BEGIN

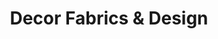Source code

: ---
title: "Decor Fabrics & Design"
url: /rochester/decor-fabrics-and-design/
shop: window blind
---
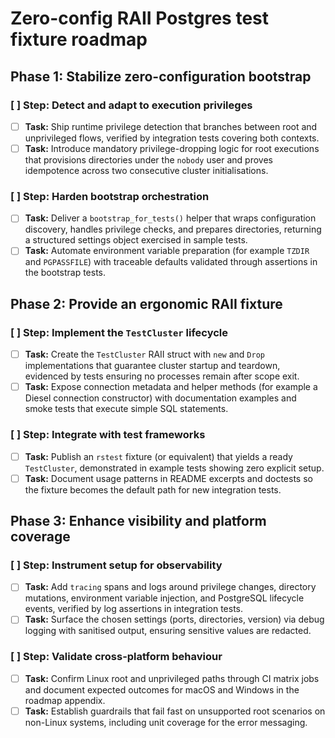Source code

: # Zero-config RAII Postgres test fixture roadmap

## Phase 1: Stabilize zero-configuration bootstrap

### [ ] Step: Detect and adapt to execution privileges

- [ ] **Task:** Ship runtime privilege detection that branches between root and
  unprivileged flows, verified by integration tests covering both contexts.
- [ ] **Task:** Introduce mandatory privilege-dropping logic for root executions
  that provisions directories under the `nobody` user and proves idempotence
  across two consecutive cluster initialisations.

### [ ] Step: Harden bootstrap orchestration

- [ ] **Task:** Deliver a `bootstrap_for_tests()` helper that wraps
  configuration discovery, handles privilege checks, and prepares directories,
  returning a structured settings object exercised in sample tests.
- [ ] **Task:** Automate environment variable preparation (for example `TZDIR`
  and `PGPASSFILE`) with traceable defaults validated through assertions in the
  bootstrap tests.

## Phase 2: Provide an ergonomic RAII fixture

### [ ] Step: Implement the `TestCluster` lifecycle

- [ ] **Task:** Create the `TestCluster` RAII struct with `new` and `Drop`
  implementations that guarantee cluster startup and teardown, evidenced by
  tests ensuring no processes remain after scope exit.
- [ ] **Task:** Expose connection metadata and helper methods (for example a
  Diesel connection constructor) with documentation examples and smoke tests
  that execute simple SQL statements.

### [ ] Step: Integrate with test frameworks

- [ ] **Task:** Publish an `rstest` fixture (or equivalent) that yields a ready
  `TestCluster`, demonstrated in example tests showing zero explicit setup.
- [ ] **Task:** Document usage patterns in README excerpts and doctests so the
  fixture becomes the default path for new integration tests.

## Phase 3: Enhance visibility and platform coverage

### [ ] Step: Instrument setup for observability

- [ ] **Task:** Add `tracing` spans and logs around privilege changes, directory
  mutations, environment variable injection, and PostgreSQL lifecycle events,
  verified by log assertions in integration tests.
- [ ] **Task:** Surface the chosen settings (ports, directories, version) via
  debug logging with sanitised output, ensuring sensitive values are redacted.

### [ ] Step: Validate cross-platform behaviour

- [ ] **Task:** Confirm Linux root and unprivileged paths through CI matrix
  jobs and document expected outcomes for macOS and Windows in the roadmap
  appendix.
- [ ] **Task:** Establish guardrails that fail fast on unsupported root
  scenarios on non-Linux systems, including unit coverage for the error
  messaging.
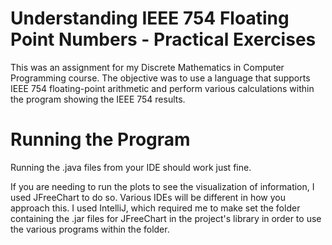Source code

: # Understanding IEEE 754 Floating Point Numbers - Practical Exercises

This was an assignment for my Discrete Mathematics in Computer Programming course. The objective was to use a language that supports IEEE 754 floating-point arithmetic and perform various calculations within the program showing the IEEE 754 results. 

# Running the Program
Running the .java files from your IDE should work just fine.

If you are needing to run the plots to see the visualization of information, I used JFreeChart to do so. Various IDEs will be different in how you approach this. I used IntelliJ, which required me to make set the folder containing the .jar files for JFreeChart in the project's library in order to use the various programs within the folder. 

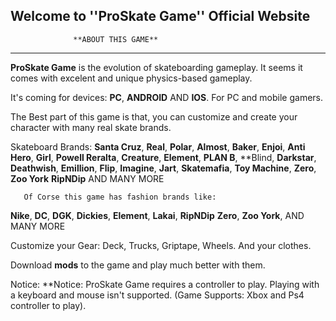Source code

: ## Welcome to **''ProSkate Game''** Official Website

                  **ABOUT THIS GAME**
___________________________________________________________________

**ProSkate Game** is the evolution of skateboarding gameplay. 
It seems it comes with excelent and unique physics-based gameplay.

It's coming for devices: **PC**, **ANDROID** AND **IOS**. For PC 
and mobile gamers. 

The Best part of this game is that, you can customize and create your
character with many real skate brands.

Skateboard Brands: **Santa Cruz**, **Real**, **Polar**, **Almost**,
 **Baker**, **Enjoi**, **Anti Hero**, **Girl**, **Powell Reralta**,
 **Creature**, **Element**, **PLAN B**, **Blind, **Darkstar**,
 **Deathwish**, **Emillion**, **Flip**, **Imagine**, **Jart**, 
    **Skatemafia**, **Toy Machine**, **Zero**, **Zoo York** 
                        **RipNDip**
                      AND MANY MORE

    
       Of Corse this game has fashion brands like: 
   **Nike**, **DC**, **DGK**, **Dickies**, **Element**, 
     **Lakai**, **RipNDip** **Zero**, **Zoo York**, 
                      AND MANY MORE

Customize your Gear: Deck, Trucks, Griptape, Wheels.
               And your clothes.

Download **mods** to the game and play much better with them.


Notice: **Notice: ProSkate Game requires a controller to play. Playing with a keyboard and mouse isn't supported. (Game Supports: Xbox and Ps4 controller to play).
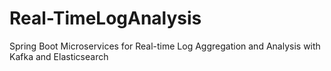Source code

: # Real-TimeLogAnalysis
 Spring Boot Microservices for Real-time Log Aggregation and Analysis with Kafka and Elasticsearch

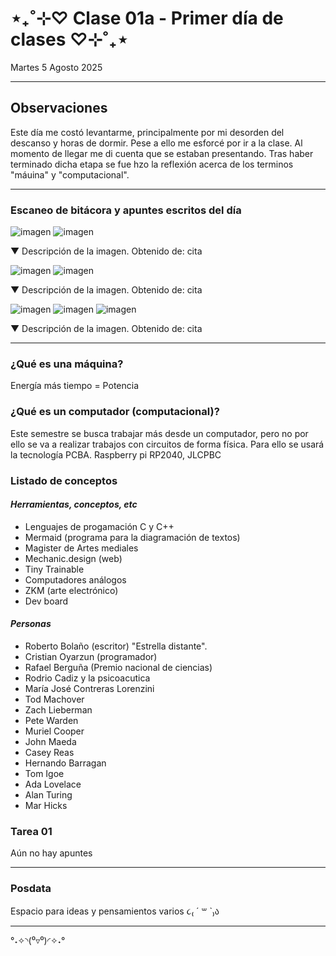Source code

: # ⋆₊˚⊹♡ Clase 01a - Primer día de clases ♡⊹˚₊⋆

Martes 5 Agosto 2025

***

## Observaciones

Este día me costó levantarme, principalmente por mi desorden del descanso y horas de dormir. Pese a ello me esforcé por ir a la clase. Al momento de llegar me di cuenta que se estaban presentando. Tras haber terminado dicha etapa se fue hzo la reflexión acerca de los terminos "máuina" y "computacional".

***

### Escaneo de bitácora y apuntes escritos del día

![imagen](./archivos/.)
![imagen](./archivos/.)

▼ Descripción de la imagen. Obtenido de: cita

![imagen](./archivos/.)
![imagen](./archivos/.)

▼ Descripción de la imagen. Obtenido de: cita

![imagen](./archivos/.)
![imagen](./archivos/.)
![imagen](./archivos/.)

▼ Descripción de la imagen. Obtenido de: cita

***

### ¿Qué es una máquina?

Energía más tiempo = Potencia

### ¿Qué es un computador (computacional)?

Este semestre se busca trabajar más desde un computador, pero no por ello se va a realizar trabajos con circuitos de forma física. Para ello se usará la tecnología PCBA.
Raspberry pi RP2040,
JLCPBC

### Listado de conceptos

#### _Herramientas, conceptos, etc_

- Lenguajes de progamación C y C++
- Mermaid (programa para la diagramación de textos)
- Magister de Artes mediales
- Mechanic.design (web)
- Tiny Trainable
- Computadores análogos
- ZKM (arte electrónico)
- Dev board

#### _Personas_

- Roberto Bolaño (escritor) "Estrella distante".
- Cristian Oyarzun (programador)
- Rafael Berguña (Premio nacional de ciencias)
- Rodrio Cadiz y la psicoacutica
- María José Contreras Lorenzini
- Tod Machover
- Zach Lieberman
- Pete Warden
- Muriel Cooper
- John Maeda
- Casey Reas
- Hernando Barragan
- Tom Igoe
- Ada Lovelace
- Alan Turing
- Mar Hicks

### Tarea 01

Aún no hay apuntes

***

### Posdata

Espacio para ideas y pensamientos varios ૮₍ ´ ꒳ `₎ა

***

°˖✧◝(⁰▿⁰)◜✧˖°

END
BEGIN

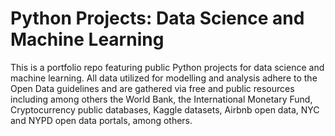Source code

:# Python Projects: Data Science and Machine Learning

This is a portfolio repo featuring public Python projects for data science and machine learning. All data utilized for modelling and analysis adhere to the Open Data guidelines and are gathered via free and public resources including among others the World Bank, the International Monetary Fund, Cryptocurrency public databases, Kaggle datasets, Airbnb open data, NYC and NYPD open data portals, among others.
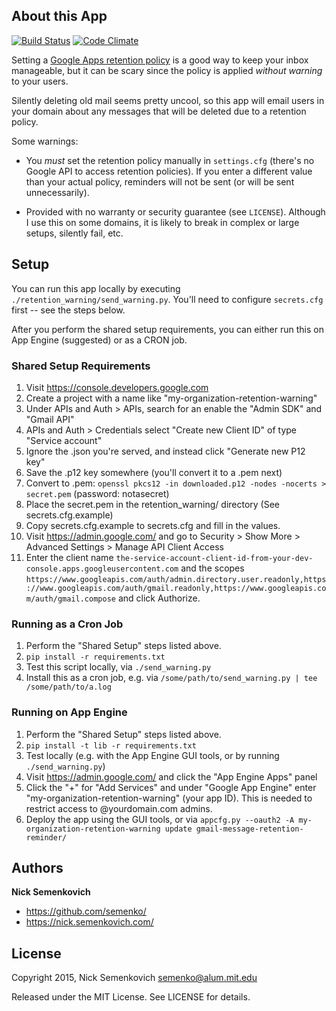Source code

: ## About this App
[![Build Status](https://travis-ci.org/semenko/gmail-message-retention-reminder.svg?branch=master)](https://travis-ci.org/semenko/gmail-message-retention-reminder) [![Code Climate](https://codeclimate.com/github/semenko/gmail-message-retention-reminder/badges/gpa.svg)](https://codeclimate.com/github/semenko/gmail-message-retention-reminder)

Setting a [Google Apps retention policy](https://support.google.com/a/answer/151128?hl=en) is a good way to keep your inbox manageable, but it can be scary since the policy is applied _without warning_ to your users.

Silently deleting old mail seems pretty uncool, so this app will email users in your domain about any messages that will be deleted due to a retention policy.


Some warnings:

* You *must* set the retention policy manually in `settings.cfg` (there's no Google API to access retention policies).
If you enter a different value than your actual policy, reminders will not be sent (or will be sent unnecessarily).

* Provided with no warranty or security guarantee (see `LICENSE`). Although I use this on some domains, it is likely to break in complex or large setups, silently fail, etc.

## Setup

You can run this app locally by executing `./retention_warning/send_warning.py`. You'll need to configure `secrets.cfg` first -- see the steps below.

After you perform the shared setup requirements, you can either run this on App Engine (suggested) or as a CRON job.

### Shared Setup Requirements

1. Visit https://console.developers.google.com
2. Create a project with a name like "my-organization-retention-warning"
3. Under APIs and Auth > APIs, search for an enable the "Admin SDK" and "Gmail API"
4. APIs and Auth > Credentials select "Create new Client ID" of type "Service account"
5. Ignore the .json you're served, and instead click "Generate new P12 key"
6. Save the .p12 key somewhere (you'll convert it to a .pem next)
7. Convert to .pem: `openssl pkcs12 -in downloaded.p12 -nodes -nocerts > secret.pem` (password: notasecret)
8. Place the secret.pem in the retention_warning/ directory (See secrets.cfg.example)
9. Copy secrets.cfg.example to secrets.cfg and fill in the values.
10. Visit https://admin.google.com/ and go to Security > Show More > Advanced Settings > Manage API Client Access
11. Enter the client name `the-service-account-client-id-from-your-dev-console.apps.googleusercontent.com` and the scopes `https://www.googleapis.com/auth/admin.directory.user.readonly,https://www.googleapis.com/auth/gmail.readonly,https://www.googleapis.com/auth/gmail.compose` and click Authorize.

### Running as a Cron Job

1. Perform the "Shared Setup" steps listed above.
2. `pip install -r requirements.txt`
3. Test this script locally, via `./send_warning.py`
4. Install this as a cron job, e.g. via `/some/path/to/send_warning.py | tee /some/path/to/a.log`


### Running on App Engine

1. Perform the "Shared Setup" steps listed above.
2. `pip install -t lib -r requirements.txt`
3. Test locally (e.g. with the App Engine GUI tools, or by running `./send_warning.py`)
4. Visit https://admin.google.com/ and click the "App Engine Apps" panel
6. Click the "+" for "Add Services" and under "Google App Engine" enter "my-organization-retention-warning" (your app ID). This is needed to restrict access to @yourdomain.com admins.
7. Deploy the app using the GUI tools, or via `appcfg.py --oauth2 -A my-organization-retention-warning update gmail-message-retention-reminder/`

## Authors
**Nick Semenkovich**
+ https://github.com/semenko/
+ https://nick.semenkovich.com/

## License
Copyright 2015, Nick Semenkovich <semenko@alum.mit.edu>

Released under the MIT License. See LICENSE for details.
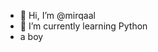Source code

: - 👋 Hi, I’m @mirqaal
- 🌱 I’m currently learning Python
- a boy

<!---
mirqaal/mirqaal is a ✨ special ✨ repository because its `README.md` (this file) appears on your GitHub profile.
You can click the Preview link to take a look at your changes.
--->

END

● **TASK STATEMENT**: Which of the lines above carry the string "files"? Pick them out and copy them.

● **RESULT FOR THIS EXERCISE**:
Running the .java files from your IDE should work just fine.
If you are needing to run the plots to see the visualization of information, I used JFreeChart to do so. Various IDEs will be different in how you approach this. I used IntelliJ, which required me to make set the folder containing the .jar files for JFreeChart in the project's library in order to use the various programs within the folder. 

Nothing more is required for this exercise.